On the opposite end of the spectrum where my Top 10 Summer Video Games sit on one end, the mid-90s gem Desert Bus sits on the other.
Simon Parkin of the New Yorker recently wrote an article on just how boring Desert Bus is and I thought to myself, "really? Can it be that bad?"
Well 99 cents and fifteen minutes later… yes, yes it can.
The object is to drive a bus for eight hours. Not a video game equivalent of eight hours, but for an actual, real time, no really we mean it, eight hours.
What madman would come up with such a stupid idea for a game? The answer might surprise you as it is none other than Penn Jillette and Teller, the magic/illusionist duo.

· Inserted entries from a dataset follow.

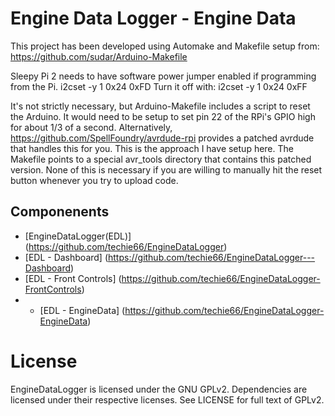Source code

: # Engine Data Logger - Engine Data
This project has been developed using Automake and Makefile setup from: https://github.com/sudar/Arduino-Makefile

Sleepy Pi 2 needs to have software power jumper enabled if programming from the Pi.
	i2cset -y 1 0x24 0xFD
Turn it off with:
	i2cset -y 1 0x24 0xFF

It's not strictly necessary, but Arduino-Makefile includes a script to reset the Arduino. It would need to be setup to set pin 22 of the RPi's GPIO high for about 1/3 of a second. Alternatively, https://github.com/SpellFoundry/avrdude-rpi provides a patched avrdude that handles this for you. This is the approach I have setup here. The Makefile points to a special avr_tools directory that contains this patched version. None of this is necessary if you are willing to manually hit the reset button whenever you try to upload code.

## Componenents
- [EngineDataLogger(EDL)] (https://github.com/techie66/EngineDataLogger)
- [EDL - Dashboard] (https://github.com/techie66/EngineDataLogger---Dashboard)
- [EDL - Front Controls] (https://github.com/techie66/EngineDataLogger-FrontControls)
- * [EDL - EngineData] (https://github.com/techie66/EngineDataLogger-EngineData)

# License
EngineDataLogger is licensed under the GNU GPLv2. Dependencies are licensed under their respective licenses. See LICENSE for full text of GPLv2.

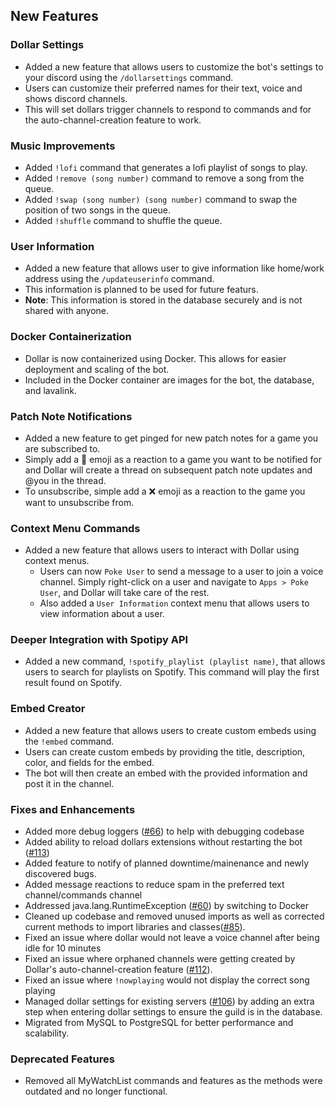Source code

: ## New Features

### Dollar Settings

- Added a new feature that allows users to customize the bot's settings to your discord using the `/dollarsettings` command.
- Users can customize their preferred names for their text, voice and shows discord channels.
- This will set dollars trigger channels to respond to commands and for the auto-channel-creation feature to work.

### Music Improvements
- Added `!lofi` command that generates a lofi playlist of songs to play.
- Added `!remove (song number)` command to remove a song from the queue.
- Added `!swap (song number) (song number)` command to swap the position of two songs in the queue.
- Added `!shuffle` command to shuffle the queue.

### User Information
- Added a new feature that allows user to give information like home/work address using the `/updateuserinfo` command.
- This information is planned to be used for future featurs.
- **Note**: This information is stored in the database securely and is not shared with anyone.

### Docker Containerization

- Dollar is now containerized using Docker. This allows for easier deployment and scaling of the bot.
- Included in the Docker container are images for the bot, the database, and lavalink.

### Patch Note Notifications

- Added a new feature to get pinged for new patch notes for a game you are subscribed to.
- Simply add a 🔔 emoji as a reaction to a game you want to be notified for and Dollar will create a thread on subsequent patch note updates and @you in the thread.
- To unsubscribe, simple add a ❌ emoji as a reaction to the game you want to unsubscribe from.

### Context Menu Commands
- Added a new feature that allows users to interact with Dollar using context menus.
  - Users can now `Poke User` to send a message to a user to join a voice channel. Simply right-click on a user and navigate to `Apps > Poke User`, and Dollar will take care of the rest.
  - Also added a `User Information` context menu that allows users to view information about a user.

### Deeper Integration with Spotipy API

- Added a new command, `!spotify_playlist (playlist name)`, that allows users to search for playlists on Spotify. This command will play the first result found on Spotify.

### Embed Creator

- Added a new feature that allows users to create custom embeds using the `!embed` command.
- Users can create custom embeds by providing the title, description, color, and fields for the embed.
- The bot will then create an embed with the provided information and post it in the channel.

### Fixes and Enhancements

- Added more debug loggers ([#66](https://github.com/aaronrai24/DollarDiscordBot/issues/66)) to help with debugging codebase
- Added ability to reload dollars extensions without restarting the bot ([#113](https://github.com/aaronrai24/DollarDiscordBot/issues/113))
- Added feature to notify of planned downtime/mainenance and newly discovered bugs. 
- Added message reactions to reduce spam in the preferred text channel/commands channel
- Addressed java.lang.RuntimeException ([#60](https://github.com/aaronrai24/DollarDiscordBot/issues/60)) by switching to Docker
- Cleaned up codebase and removed unused imports as well as corrected current methods to import libraries and classes([#85](https://github.com/aaronrai24/DollarDiscordBot/issues/85)).
- Fixed an issue where dollar would not leave a voice channel after being idle for 10 minutes
- Fixed an issue where orphaned channels were getting created by Dollar's auto-channel-creation feature ([#112](https://github.com/aaronrai24/DollarDiscordBot/issues/112)).
- Fixed an issue where `!nowplaying` would not display the correct song playing
- Managed dollar settings for existing servers ([#106](https://github.com/aaronrai24/DollarDiscordBot/issues/106)) by adding an extra step when entering dollar settings to ensure the guild is in the database.
- Migrated from MySQL to PostgreSQL for better performance and scalability.

### Deprecated Features

- Removed all MyWatchList commands and features as the methods were outdated and no longer functional.
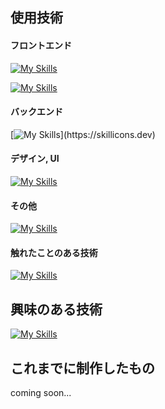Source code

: ## 使用技術
#### フロントエンド
[![My Skills](https://skillicons.dev/icons?i=js,ts,react,nextjs,nodejs)](https://skillicons.dev)  

[![My Skills](https://skillicons.dev/icons?i=html,css,scss,tailwind,materialui)](https://skillicons.dev)

#### バックエンド
[![My Skills](https://skillicons.dev/icons?i=go,docker,)](https://skillicons.dev)

#### デザイン, UI
[![My Skills](https://skillicons.dev/icons?i=figma)](https://skillicons.dev)

#### その他
[![My Skills](https://skillicons.dev/icons?i=vscode,github)](https://skillicons.dev)

#### 触れたことのある技術
[![My Skills](https://skillicons.dev/icons?i=ruby,arduino,firebase,postgres,postman)](https://skillicons.dev)

## 興味のある技術
[![My Skills](https://skillicons.dev/icons?i=astro,flutter,nestjs,prisma,firebase)](https://skillicons.dev)

## これまでに制作したもの
coming soon...
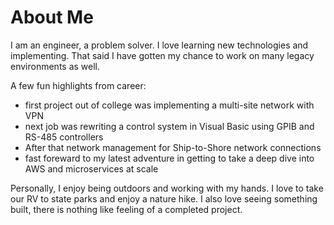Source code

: # About Me

I am an engineer, a problem solver. I love learning new technologies
and implementing. That said I have gotten my chance to work on many
legacy environments as well. 

A few fun highlights from career:
* first project out of college was implementing a multi-site network with VPN
* next job was rewriting a control system in Visual Basic using GPIB and RS-485 controllers
* After that network management for Ship-to-Shore network connections
* fast foreward to my latest adventure in getting to take a deep dive into AWS and microservices at scale


Personally, I enjoy being outdoors and working with my hands. 
I love to take our RV to state parks and enjoy a nature hike.
I also love seeing something built, there is nothing like feeling
of a completed project.
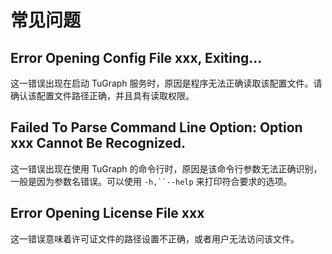 常见问题 
=========================



Error Opening Config File xxx, Exiting... 
--------------------------------------------------------------

这一错误出现在启动 TuGraph 服务时，原因是程序无法正确读取该配置文件。请确认该配置文件路径正确，并且具有读取权限。

Failed To Parse Command Line Option: Option xxx Cannot Be Recognized. 
------------------------------------------------------------------------------------------

这一错误出现在使用 TuGraph 的命令行时，原因是该命令行参数无法正确识别，一般是因为参数名错误。可以使用 `-h,``--help` 来打印符合要求的选项。

Error Opening License File xxx 
---------------------------------------------------

这一错误意味着许可证文件的路径设置不正确，或者用户无法访问该文件。
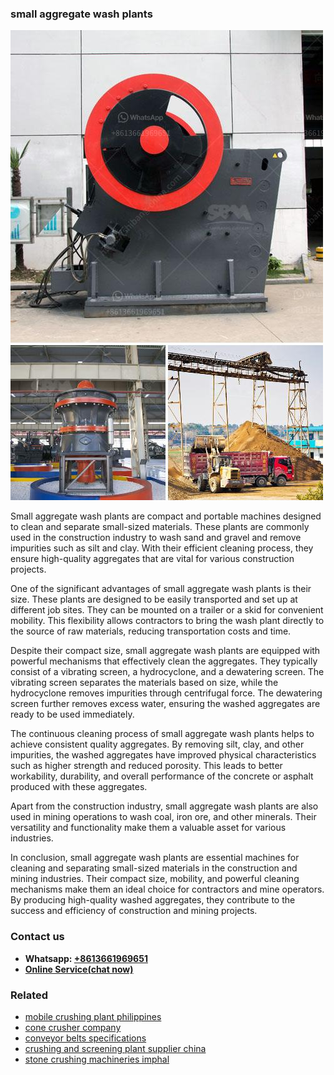 <h3>small aggregate wash plants</h3><img src='1708587352.jpg' alt=''><p>Small aggregate wash plants are compact and portable machines designed to clean and separate small-sized materials. These plants are commonly used in the construction industry to wash sand and gravel and remove impurities such as silt and clay. With their efficient cleaning process, they ensure high-quality aggregates that are vital for various construction projects.</p><p>One of the significant advantages of small aggregate wash plants is their size. These plants are designed to be easily transported and set up at different job sites. They can be mounted on a trailer or a skid for convenient mobility. This flexibility allows contractors to bring the wash plant directly to the source of raw materials, reducing transportation costs and time.</p><p>Despite their compact size, small aggregate wash plants are equipped with powerful mechanisms that effectively clean the aggregates. They typically consist of a vibrating screen, a hydrocyclone, and a dewatering screen. The vibrating screen separates the materials based on size, while the hydrocyclone removes impurities through centrifugal force. The dewatering screen further removes excess water, ensuring the washed aggregates are ready to be used immediately.</p><p>The continuous cleaning process of small aggregate wash plants helps to achieve consistent quality aggregates. By removing silt, clay, and other impurities, the washed aggregates have improved physical characteristics such as higher strength and reduced porosity. This leads to better workability, durability, and overall performance of the concrete or asphalt produced with these aggregates.</p><p>Apart from the construction industry, small aggregate wash plants are also used in mining operations to wash coal, iron ore, and other minerals. Their versatility and functionality make them a valuable asset for various industries.</p><p>In conclusion, small aggregate wash plants are essential machines for cleaning and separating small-sized materials in the construction and mining industries. Their compact size, mobility, and powerful cleaning mechanisms make them an ideal choice for contractors and mine operators. By producing high-quality washed aggregates, they contribute to the success and efficiency of construction and mining projects.</p><h3>Contact us</h3><ul><li><strong>Whatsapp:&nbsp;<a href="https://wa.me/8613661969651">+8613661969651</a></strong></li><li><a href="https://swt.shibang-china.com/?git&amp;zhl&amp;small aggregate wash plants"><strong>Online Service(chat now)</strong></a></li></ul><h3>Related</h3><ul><li><a href='mobile crushing plant philippines.md'>mobile crushing plant philippines</a></li><li><a href='cone crusher company.md'>cone crusher company</a></li><li><a href='conveyor belts specifications.md'>conveyor belts specifications</a></li><li><a href='crushing and screening plant supplier china.md'>crushing and screening plant supplier china</a></li><li><a href='stone crushing machineries imphal.md'>stone crushing machineries imphal</a></li></ul>
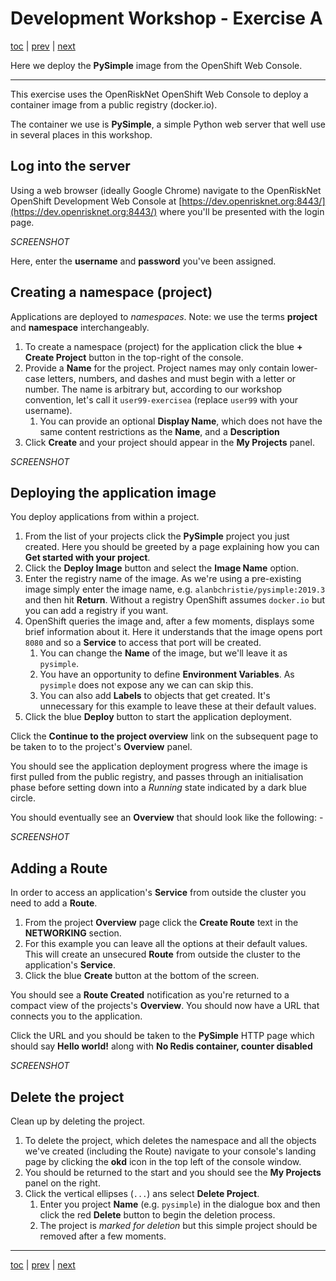 # Development Workshop - Exercise A

[toc](../README.md) | [prev](../tutorial-1/README.md) | [next](../tutorial-2/README.md)

Here we deploy the **PySimple** image from the OpenShift Web Console.

---

This exercise uses the OpenRiskNet OpenShift Web Console to deploy a
container image from a public registry (docker.io). 

The container we use is **PySimple**, a simple Python web server that well use
in several places in this workshop.

## Log into the server
Using a web browser (ideally Google Chrome) navigate to the OpenRiskNet
OpenShift Development Web Console at
[https://dev.openrisknet.org:8443/](https://dev.openrisknet.org:8443/)
where you'll be presented with the login page.

_SCREENSHOT_

Here, enter the **username** and **password** you've been assigned.

## Creating a namespace (project)
Applications are deployed to _namespaces_. Note: we use the terms
**project** and **namespace** interchangeably.

1.  To create a namespace (project) for the application click the
    blue **+ Create Project** button in the top-right of the console.
1.  Provide a **Name** for the project. Project names may only contain
    lower-case letters, numbers, and dashes and must begin with a letter or
    number. The name is arbitrary but, according to our workshop convention,
    let's call it `user99-exercisea` (replace `user99` with your username).
    1.  You can provide an optional **Display Name**, which does not have the
        same content restrictions as the **Name**, and a **Description** 
1.  Click **Create** and your project should appear in the **My Projects**
    panel.
    
_SCREENSHOT_

## Deploying the application image
You deploy applications from within a project.

1.  From the list of your projects click the **PySimple** project you just
    created. Here you should be greeted by a page explaining how you can
    **Get started with your project**.
1.  Click the **Deploy Image** button and select the **Image Name** option.
1.  Enter the registry name of the image. As we're using a pre-existing image
    simply enter the image name, e.g. `alanbchristie/pysimple:2019.3`
    and then hit **Return**. Without a registry OpenShift assumes `docker.io`
    but you can add a registry if you want.
1.  OpenShift queries the image and, after a few moments, displays
    some brief information about it. Here it understands that the image
    opens port `8080` and so a **Service** to access that port will be created.
    1.  You can change the **Name** of the image, but we'll leave it as
        `pysimple`.
    1.  You have an opportunity to define **Environment Variables**. As
        `pysimple` does not expose any we can can skip this.
    1.  You can also add **Labels** to objects that get created.
        It's unnecessary for this example to leave these at their default
        values.
1.  Click the blue **Deploy** button to start the application deployment.

Click the **Continue to the project overview** link on the subsequent page
to be taken to to the project's **Overview** panel.

You should see the application deployment progress where the image is first
pulled from the public registry, and passes through an initialisation phase
before setting down into a _Running_ state indicated by a dark blue circle.

You should eventually see an **Overview** that should look like the
following: -

_SCREENSHOT_

## Adding a Route
In order to access an application's **Service** from outside the cluster
you need to add a **Route**.

1.  From the project **Overview** page click the **Create Route** text in the
    **NETWORKING** section.
1.  For this example you can leave all the options at their default values.
    This will create an unsecured **Route** from outside the cluster to the
    application's **Service**.
1.  Click the blue **Create** button at the bottom of the screen.

You should see a **Route Created** notification as you're returned to a
compact view of the projects's **Overview**. You should now have a URL
that connects you to the application.

Click the URL and you should be taken to the **PySimple** HTTP
page which should say **Hello world!** along with
**No Redis container, counter disabled**

_SCREENSHOT_

## Delete the project
Clean up by deleting the project.

1.  To delete the project, which deletes the namespace and all the objects we've
    created (including the Route) navigate to your console's landing page
    by clicking the **okd** icon in the top left of the console window.
1.  You should be returned to the start and you should see the **My Projects**
    panel on the right.
1.  Click the vertical ellipses (`...`) ans select **Delete Project**.
    1.  Enter you project **Name** (e.g. `pysimple`) in the dialogue box
        and then click the red **Delete** button to begin the deletion process.
    1.  The project is _marked for deletion_ but this simple project should
        be removed after a few moments.

---
[toc](../README.md) | [prev](../tutorial-1/README.md) | [next](../tutorial-2/README.md)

They made the game back in 1995 when outrage over supposed video game violence causing real life violence was at a fever pitch.
The game sat for years until it was brought to the public through the iPhone and Android stores. Since then, countless people have done the same exact thing I did. Download the game, figure out how to get the bus going, last about five minutes until you realize nothing else is going to happen, and then quit.
While Desert Bus is mind-numbingly boring, it has found a niche market and that small group of fans have come together each year to raise money for the charity Child’s Play through a group called Desert Bus for Hope.
It’s nice to see that something that was meant to show the non-relation between video game violence and real-life violence could be turned into something even greater.
However, I will take issue with Penn and Teller’s assertion that their game helps the violence argument. While no humans were involved, by the time I’d been dragged back to the start of the eight hour trek for running off the road, there was a lot of verbal abuse and even some physical harm done to my poor iPhone.
So, if you aren’t planning on playing for charity, and you have a life that you enjoy, go ahead and save your 99 cents and pass on Desert Bus. Trust me on this one.